*** Opening Dataset excerpts ***

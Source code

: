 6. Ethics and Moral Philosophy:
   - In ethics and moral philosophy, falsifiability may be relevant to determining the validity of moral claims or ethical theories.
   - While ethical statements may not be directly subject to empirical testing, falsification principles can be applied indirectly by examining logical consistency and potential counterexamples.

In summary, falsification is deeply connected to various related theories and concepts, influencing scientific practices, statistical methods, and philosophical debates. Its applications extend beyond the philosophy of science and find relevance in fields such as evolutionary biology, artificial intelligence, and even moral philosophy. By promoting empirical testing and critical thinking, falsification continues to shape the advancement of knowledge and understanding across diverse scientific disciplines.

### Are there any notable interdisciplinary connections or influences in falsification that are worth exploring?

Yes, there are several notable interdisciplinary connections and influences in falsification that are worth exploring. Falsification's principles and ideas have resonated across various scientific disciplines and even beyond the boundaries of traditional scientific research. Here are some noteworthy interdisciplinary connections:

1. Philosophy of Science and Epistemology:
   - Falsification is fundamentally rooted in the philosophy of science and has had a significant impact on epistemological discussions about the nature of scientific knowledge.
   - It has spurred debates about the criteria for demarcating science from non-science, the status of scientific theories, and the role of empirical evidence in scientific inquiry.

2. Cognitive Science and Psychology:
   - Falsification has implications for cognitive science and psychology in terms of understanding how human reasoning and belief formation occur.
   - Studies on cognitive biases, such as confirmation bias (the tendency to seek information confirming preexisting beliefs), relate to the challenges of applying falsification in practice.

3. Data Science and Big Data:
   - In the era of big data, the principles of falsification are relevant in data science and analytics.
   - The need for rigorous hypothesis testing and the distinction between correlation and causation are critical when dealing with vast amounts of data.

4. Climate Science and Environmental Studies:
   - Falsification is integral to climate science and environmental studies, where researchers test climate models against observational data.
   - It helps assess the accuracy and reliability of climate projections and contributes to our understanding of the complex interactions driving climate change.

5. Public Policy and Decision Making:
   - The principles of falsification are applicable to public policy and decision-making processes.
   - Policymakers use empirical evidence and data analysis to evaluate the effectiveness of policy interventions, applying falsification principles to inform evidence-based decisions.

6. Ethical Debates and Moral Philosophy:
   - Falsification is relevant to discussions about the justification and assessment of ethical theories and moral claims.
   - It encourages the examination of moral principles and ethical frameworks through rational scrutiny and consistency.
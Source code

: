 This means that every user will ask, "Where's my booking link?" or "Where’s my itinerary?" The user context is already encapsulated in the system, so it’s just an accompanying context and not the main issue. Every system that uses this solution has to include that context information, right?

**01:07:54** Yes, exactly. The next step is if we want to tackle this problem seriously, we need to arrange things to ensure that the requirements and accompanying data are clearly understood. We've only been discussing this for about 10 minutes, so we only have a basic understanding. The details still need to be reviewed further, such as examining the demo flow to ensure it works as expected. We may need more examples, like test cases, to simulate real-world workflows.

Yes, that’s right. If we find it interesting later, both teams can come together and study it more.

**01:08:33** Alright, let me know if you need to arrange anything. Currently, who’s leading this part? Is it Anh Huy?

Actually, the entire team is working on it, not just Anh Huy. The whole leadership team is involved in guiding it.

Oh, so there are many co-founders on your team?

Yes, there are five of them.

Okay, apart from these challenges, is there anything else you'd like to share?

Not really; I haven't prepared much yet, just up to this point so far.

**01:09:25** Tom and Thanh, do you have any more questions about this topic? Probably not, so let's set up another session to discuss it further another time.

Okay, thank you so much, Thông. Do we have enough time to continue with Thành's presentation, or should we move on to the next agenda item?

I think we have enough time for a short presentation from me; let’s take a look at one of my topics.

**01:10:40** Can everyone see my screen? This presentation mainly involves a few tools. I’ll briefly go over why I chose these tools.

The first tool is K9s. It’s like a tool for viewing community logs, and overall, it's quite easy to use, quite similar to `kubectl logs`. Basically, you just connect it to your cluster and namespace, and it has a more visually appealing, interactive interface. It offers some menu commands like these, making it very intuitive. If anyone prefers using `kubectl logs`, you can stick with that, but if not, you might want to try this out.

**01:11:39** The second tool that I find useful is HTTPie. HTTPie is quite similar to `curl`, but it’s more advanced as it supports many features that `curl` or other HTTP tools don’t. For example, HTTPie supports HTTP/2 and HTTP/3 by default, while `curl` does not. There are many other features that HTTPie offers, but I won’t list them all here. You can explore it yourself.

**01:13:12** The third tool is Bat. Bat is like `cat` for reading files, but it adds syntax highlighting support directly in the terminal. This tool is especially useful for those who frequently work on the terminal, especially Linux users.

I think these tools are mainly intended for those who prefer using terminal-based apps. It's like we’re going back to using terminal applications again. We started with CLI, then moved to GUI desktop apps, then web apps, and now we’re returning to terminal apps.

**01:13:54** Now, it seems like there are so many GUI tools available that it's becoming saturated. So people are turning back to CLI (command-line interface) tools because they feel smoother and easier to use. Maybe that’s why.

*** Closing Dataset excerpts ***

Problem statement
For the string "consistency", state how many lines in the listing contain it, and give no other words.

Written response
2